BENTENG KUTO BESAK
Kuta Besak adalah keraton pusat Kesultanan
Palembang Darussalam, sebagai pusat kekuasaan
tradisional yang mengalami proses perubahan dari zaman madya menuju zaman baru
di abad ke-19. Pengertian KUTO di
sini berasal dari kata Sanskerta,
yang berarti: Kota,
puri, benteng, kubu (lihat
‘Kamus Jawa Kuno – Indonesia’, L Mardiwarsito, Nusa Indah Flores, 1986). Bahasa
Melayu (Palembang) tampaknya lebih menekankan pada arti puri, benteng, kububahkan
arti kuto lebih
diartikan pada pengertian pagar
tinggi yang berbentuk dinding. Sedangkan pengertian kota lebih diterjemahkan
kepada negeri.
Benteng
Kuto Besak merupakan bangunan peninggalan sejarah pada masa Kesultanan
Palembang Darussalam. Pada abad ke-17 Masehi itu, kebudayaan Islam hadir dan
terus mengakar, terutama pasca-kemunduran Kerajaan Sriwijaya pada abad ke-13
Masehi. Benteng Kuto Besak (BKB) dibangun untuk menggantikan
keraton lama, Benteng Kuto Lamo, yang disebut juga Keraton Kuto Tengkuruk atau
Keraton Kuto Lamo, yang berlokasi persis di samping kiri. Keraton Kuto
Tengkuruk lalu menjadi rumah tinggal residen Belanda. Saat ini, Keraton Kuto
Tengkuruk difungsikan menjadi Museum Sultan Mahmud Badaruddin II.
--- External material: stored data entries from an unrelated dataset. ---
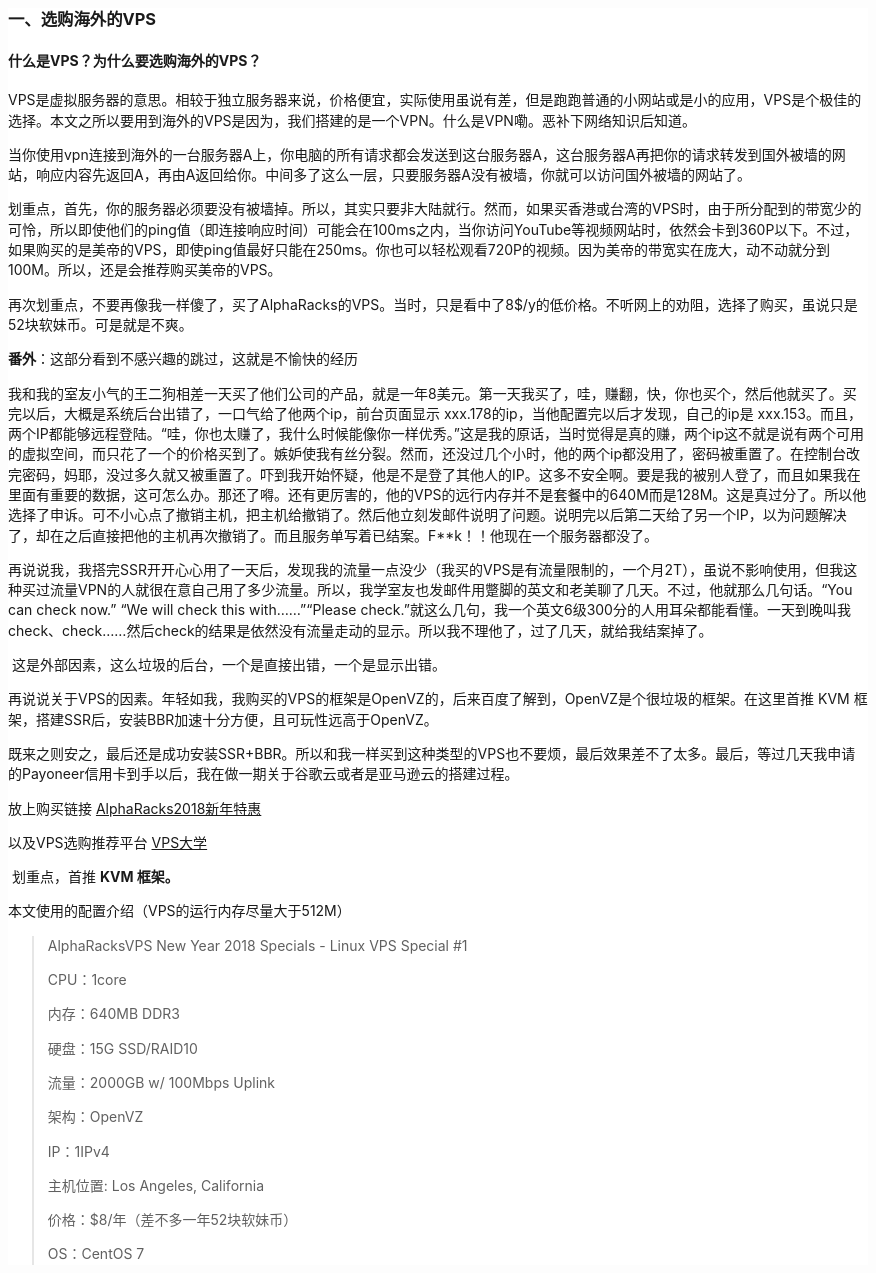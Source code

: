 ### 一、选购海外的VPS

#### 	什么是VPS？为什么要选购海外的VPS？

​	VPS是虚拟服务器的意思。相较于独立服务器来说，价格便宜，实际使用虽说有差，但是跑跑普通的小网站或是小的应用，VPS是个极佳的选择。本文之所以要用到海外的VPS是因为，我们搭建的是一个VPN。什么是VPN嘞。恶补下网络知识后知道。

​	当你使用vpn连接到海外的一台服务器A上，你电脑的所有请求都会发送到这台服务器A，这台服务器A再把你的请求转发到国外被墙的网站，响应内容先返回A，再由A返回给你。中间多了这么一层，只要服务器A没有被墙，你就可以访问国外被墙的网站了。

​	划重点，首先，你的服务器必须要没有被墙掉。所以，其实只要非大陆就行。然而，如果买香港或台湾的VPS时，由于所分配到的带宽少的可怜，所以即使他们的ping值（即连接响应时间）可能会在100ms之内，当你访问YouTube等视频网站时，依然会卡到360P以下。不过，如果购买的是美帝的VPS，即使ping值最好只能在250ms。你也可以轻松观看720P的视频。因为美帝的带宽实在庞大，动不动就分到100M。所以，还是会推荐购买美帝的VPS。

​	再次划重点，不要再像我一样傻了，买了AlphaRacks的VPS。当时，只是看中了8$/y的低价格。不听网上的劝阻，选择了购买，虽说只是52块软妹币。可是就是不爽。



**番外**：这部分看到不感兴趣的跳过，这就是不愉快的经历

​	我和我的室友小气的王二狗相差一天买了他们公司的产品，就是一年8美元。第一天我买了，哇，赚翻，快，你也买个，然后他就买了。买完以后，大概是系统后台出错了，一口气给了他两个ip，前台页面显示 xxx.178的ip，当他配置完以后才发现，自己的ip是 xxx.153。而且，两个IP都能够远程登陆。“哇，你也太赚了，我什么时候能像你一样优秀。”这是我的原话，当时觉得是真的赚，两个ip这不就是说有两个可用的虚拟空间，而只花了一个的价格买到了。嫉妒使我有丝分裂。然而，还没过几个小时，他的两个ip都没用了，密码被重置了。在控制台改完密码，妈耶，没过多久就又被重置了。吓到我开始怀疑，他是不是登了其他人的IP。这多不安全啊。要是我的被别人登了，而且如果我在里面有重要的数据，这可怎么办。那还了嘚。还有更厉害的，他的VPS的远行内存并不是套餐中的640M而是128M。这是真过分了。所以他选择了申诉。可不小心点了撤销主机，把主机给撤销了。然后他立刻发邮件说明了问题。说明完以后第二天给了另一个IP，以为问题解决了，却在之后直接把他的主机再次撤销了。而且服务单写着已结案。F**k！！他现在一个服务器都没了。

​	再说说我，我搭完SSR开开心心用了一天后，发现我的流量一点没少（我买的VPS是有流量限制的，一个月2T），虽说不影响使用，但我这种买过流量VPN的人就很在意自己用了多少流量。所以，我学室友也发邮件用蹩脚的英文和老美聊了几天。不过，他就那么几句话。“You can check now.” “We will check this with……”“Please check.”就这么几句，我一个英文6级300分的人用耳朵都能看懂。一天到晚叫我check、check……然后check的结果是依然没有流量走动的显示。所以我不理他了，过了几天，就给我结案掉了。

​	这是外部因素，这么垃圾的后台，一个是直接出错，一个是显示出错。

​	再说说关于VPS的因素。年轻如我，我购买的VPS的框架是OpenVZ的，后来百度了解到，OpenVZ是个很垃圾的框架。在这里首推 KVM 框架，搭建SSR后，安装BBR加速十分方便，且可玩性远高于OpenVZ。

​	既来之则安之，最后还是成功安装SSR+BBR。所以和我一样买到这种类型的VPS也不要烦，最后效果差不了太多。最后，等过几天我申请的Payoneer信用卡到手以后，我在做一期关于谷歌云或者是亚马逊云的搭建过程。

放上购买链接 [AlphaRacks2018新年特惠](https://www.alpharacks.com/myrack/aff.php?aff=193&pid=231)

以及VPS选购推荐平台 [VPS大学](http://www.vpsdx.com/330.html)

​	划重点，首推 **KVM 框架。**

本文使用的配置介绍（VPS的运行内存尽量大于512M）

> AlphaRacksVPS New Year 2018 Specials - Linux VPS Special #1 
>
> CPU：1core
>
> 内存：640MB DDR3
>
> 硬盘：15G SSD/RAID10
>
> 流量：2000GB w/ 100Mbps Uplink
>
> 架构：OpenVZ
>
> IP：1IPv4
>
> 主机位置: Los Angeles, California
>
> 价格：$8/年（差不多一年52块软妹币）
>
> OS：CentOS 7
Bangunan ini dibangun selama 17 tahun di mulai pada tahun 1780
dan diresmikan pemakaiannya pada hari senin tanggal 21 Februari 1797.
Pemprakarsa pembangunan benteng ini adalah Sultan Mahmud Badaruddin I (1724 -
1758) dan pembangunannya dilaksanakan oleh Sultan Mahmud Badaruddin, sebagai
pengawas pembangunan dipercayakan kepada orang-orang China.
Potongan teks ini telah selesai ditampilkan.